- **Assigned task**
Reproduce the opening lines of the records exactly, please, stopping after the line that contains "Bear | Very".
***** Material supplied *****
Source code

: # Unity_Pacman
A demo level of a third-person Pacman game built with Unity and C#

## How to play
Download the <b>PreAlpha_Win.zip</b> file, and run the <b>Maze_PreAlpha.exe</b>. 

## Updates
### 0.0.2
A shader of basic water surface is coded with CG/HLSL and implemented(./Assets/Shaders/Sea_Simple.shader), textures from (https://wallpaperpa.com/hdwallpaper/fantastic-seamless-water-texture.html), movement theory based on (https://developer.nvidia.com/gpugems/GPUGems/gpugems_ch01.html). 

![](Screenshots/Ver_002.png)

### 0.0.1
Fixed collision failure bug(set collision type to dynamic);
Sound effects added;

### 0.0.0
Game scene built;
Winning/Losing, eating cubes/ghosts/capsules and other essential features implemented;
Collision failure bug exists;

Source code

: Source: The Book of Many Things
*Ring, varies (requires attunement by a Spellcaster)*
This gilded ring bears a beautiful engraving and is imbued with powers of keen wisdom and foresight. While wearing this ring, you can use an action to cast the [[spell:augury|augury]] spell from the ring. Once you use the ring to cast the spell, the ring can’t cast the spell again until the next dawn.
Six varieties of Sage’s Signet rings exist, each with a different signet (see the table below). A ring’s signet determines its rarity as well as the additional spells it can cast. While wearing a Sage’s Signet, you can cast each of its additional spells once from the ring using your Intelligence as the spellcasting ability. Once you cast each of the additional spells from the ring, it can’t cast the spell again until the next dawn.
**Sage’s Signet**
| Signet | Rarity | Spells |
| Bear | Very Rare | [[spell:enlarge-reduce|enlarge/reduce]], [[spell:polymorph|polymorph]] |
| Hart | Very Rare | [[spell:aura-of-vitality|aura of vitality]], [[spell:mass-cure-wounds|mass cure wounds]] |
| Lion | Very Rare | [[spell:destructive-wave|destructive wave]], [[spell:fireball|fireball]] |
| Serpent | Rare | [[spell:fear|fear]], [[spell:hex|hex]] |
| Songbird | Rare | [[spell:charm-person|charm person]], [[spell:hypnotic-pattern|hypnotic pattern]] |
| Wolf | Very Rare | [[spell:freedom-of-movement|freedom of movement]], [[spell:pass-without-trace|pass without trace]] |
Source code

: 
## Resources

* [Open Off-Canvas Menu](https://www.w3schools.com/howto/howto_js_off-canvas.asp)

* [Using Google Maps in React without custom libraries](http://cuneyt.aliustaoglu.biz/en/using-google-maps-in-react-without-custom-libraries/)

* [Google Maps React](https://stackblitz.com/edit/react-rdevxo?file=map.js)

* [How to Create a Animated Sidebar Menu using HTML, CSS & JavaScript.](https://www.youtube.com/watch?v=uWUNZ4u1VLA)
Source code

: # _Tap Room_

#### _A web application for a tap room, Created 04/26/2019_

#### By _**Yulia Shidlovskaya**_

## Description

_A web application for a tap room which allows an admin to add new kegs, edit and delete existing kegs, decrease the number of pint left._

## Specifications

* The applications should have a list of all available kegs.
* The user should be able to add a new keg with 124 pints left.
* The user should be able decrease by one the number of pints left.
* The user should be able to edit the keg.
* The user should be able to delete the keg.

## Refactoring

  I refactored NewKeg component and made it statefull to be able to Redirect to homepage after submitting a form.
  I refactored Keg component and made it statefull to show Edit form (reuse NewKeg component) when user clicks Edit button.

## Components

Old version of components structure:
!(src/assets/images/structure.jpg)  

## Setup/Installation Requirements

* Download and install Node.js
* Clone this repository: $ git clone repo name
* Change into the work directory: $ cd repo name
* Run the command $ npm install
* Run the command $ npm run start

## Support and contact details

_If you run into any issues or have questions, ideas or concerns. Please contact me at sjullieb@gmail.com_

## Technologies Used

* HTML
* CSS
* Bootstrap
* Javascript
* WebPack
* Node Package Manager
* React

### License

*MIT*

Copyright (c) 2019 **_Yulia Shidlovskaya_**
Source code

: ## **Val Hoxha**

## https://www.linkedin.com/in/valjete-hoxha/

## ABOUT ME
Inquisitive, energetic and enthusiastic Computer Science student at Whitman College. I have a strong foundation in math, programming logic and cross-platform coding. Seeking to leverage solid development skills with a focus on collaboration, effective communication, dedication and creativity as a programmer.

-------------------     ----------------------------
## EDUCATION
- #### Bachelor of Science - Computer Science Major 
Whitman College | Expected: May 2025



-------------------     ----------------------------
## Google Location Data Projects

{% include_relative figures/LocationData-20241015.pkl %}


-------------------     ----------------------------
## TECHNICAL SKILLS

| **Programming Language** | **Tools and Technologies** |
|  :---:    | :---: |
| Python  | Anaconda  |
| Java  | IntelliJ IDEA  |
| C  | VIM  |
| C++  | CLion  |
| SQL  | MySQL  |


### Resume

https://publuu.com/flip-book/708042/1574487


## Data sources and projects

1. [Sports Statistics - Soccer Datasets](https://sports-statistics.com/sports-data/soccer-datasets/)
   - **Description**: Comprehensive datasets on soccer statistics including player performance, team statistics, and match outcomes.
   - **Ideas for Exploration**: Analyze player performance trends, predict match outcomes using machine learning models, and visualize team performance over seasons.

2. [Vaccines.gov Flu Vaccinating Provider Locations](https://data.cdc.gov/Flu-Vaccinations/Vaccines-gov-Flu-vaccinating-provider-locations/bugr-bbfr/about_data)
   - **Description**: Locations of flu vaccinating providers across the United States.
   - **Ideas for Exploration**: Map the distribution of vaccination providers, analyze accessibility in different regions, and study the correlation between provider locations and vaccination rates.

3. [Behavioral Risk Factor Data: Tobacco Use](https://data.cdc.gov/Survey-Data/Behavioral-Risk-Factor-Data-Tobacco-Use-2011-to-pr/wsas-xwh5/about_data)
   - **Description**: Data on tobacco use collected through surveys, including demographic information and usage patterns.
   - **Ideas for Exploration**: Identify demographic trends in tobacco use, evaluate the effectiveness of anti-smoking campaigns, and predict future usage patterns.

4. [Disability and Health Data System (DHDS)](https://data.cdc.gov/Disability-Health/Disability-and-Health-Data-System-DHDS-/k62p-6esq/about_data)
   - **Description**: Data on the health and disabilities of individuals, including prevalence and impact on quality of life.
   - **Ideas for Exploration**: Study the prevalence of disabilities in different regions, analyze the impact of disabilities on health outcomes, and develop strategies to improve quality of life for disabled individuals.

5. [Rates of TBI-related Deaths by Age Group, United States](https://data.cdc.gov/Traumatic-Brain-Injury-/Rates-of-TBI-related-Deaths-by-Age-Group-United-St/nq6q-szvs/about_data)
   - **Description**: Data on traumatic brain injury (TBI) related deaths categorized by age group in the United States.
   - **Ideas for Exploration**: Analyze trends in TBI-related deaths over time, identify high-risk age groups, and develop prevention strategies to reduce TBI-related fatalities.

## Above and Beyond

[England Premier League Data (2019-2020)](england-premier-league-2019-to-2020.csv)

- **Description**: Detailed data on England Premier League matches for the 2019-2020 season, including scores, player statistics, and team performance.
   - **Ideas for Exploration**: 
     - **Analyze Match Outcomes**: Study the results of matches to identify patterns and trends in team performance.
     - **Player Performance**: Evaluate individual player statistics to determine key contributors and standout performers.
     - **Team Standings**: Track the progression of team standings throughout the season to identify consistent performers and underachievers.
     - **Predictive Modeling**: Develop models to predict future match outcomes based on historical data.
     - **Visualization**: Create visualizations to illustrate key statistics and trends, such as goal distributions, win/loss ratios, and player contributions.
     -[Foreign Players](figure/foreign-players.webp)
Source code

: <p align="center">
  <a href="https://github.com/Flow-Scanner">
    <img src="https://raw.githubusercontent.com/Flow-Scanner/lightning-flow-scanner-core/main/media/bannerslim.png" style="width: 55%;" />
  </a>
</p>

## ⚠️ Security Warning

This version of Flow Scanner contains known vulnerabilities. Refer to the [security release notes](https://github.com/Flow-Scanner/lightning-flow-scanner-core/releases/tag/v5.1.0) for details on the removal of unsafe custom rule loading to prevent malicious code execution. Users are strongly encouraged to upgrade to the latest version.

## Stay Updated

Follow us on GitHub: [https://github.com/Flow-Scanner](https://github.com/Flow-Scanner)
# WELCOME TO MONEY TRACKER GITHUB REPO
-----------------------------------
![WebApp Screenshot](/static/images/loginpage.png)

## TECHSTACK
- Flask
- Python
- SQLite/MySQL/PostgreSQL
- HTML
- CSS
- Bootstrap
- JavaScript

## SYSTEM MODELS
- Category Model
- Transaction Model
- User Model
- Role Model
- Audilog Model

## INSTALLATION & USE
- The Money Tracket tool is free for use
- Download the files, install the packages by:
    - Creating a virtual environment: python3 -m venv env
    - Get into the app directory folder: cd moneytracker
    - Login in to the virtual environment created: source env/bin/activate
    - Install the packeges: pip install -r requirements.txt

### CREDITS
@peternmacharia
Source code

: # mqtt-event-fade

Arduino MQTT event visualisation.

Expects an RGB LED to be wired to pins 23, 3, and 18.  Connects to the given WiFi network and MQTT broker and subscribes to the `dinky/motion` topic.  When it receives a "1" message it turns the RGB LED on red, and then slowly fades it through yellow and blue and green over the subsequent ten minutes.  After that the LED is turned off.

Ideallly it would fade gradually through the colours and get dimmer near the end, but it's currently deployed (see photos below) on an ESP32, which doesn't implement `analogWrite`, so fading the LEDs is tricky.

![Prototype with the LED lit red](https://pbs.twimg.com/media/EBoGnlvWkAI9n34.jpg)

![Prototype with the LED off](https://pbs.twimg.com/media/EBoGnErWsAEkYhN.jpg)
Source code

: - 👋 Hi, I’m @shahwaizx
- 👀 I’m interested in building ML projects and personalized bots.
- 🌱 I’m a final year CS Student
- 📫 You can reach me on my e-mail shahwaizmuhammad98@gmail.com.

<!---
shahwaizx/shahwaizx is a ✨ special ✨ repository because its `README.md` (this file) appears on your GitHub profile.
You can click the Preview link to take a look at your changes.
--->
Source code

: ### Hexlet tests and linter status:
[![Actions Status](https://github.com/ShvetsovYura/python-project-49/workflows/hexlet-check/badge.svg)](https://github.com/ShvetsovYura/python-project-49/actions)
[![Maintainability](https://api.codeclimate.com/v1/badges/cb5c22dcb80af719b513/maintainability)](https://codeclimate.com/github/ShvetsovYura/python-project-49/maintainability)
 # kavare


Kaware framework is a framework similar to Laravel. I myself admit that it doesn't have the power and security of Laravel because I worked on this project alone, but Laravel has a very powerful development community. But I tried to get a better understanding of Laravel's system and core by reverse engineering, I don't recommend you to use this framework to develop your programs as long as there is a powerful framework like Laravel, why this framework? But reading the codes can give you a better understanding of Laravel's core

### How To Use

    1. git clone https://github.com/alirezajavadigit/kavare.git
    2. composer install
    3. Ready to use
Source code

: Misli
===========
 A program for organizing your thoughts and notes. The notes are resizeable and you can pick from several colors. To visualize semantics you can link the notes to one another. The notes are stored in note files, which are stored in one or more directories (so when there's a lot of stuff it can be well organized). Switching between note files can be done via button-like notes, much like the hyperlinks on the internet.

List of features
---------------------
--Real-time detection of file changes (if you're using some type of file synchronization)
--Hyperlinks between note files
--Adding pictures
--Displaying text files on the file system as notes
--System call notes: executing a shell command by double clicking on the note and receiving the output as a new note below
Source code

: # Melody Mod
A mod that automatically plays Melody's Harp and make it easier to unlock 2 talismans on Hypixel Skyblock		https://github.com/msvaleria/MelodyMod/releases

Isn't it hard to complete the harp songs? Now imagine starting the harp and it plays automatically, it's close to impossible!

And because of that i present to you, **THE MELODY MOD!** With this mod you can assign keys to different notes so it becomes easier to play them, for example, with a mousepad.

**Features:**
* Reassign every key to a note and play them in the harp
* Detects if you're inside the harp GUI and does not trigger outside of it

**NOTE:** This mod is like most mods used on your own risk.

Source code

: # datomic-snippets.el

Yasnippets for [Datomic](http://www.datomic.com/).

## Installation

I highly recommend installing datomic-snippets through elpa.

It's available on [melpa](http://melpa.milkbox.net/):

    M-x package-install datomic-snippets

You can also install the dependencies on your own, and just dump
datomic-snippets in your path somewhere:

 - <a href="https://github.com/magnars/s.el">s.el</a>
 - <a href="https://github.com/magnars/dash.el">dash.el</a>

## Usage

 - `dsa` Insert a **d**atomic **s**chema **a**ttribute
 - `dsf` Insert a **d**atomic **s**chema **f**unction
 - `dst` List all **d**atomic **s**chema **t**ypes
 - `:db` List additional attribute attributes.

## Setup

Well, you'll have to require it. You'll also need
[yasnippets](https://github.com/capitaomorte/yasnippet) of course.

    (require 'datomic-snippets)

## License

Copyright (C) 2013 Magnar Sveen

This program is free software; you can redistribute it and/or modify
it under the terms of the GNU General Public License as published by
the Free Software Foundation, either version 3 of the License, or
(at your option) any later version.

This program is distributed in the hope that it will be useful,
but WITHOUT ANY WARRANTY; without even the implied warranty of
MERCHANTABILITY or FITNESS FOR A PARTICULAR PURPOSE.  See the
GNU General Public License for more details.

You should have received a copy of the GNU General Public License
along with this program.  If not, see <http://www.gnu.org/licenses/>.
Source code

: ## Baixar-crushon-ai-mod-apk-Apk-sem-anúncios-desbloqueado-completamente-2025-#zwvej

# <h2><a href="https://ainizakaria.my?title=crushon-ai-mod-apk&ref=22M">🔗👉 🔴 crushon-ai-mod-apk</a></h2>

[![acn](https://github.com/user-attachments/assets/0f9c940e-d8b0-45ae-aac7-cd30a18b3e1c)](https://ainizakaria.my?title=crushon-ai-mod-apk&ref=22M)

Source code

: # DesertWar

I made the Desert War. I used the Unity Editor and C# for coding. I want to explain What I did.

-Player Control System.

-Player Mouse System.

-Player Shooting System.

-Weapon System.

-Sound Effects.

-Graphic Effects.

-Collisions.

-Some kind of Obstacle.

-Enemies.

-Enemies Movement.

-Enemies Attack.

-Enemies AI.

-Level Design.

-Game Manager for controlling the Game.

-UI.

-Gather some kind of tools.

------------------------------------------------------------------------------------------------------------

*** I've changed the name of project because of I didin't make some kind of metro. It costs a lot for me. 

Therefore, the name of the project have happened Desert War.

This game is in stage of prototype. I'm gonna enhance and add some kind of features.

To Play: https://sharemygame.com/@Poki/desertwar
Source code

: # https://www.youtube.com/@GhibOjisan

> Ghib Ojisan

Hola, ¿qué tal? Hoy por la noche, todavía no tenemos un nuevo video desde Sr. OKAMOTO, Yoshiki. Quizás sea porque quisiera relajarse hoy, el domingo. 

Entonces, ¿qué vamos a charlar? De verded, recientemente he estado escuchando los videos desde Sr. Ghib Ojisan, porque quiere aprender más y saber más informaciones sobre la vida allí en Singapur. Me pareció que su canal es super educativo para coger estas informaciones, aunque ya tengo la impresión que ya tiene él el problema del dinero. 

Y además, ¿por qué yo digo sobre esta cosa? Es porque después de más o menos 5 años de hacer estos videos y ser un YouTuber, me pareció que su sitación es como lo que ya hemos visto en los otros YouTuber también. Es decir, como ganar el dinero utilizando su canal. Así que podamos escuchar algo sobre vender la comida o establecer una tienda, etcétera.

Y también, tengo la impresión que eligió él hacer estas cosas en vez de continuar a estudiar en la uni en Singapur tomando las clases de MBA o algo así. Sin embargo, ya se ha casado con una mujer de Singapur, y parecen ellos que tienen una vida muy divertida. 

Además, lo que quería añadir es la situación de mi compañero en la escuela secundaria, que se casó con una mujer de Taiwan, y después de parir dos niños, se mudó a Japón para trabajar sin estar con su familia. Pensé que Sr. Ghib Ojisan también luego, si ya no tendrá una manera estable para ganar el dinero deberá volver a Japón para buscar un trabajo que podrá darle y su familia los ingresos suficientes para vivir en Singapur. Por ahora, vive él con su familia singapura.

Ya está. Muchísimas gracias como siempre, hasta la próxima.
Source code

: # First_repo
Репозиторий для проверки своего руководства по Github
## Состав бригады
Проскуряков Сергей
*****
- **Answer for this exercise**
Source code

: # Unity_Pacman
A demo level of a third-person Pacman game built with Unity and C#

## How to play
Download the <b>PreAlpha_Win.zip</b> file, and run the <b>Maze_PreAlpha.exe</b>. 

## Updates
### 0.0.2
A shader of basic water surface is coded with CG/HLSL and implemented(./Assets/Shaders/Sea_Simple.shader), textures from (https://wallpaperpa.com/hdwallpaper/fantastic-seamless-water-texture.html), movement theory based on (https://developer.nvidia.com/gpugems/GPUGems/gpugems_ch01.html). 

![](Screenshots/Ver_002.png)

### 0.0.1
Fixed collision failure bug(set collision type to dynamic);
Sound effects added;

### 0.0.0
Game scene built;
Winning/Losing, eating cubes/ghosts/capsules and other essential features implemented;
Collision failure bug exists;

Source code

: Source: The Book of Many Things
*Ring, varies (requires attunement by a Spellcaster)*
This gilded ring bears a beautiful engraving and is imbued with powers of keen wisdom and foresight. While wearing this ring, you can use an action to cast the [[spell:augury|augury]] spell from the ring. Once you use the ring to cast the spell, the ring can’t cast the spell again until the next dawn.
Six varieties of Sage’s Signet rings exist, each with a different signet (see the table below). A ring’s signet determines its rarity as well as the additional spells it can cast. While wearing a Sage’s Signet, you can cast each of its additional spells once from the ring using your Intelligence as the spellcasting ability. Once you cast each of the additional spells from the ring, it can’t cast the spell again until the next dawn.
**Sage’s Signet**
| Signet | Rarity | Spells |
| Bear | Very Rare | [[spell:enlarge-reduce|enlarge/reduce]], [[spell:polymorph|polymorph]] |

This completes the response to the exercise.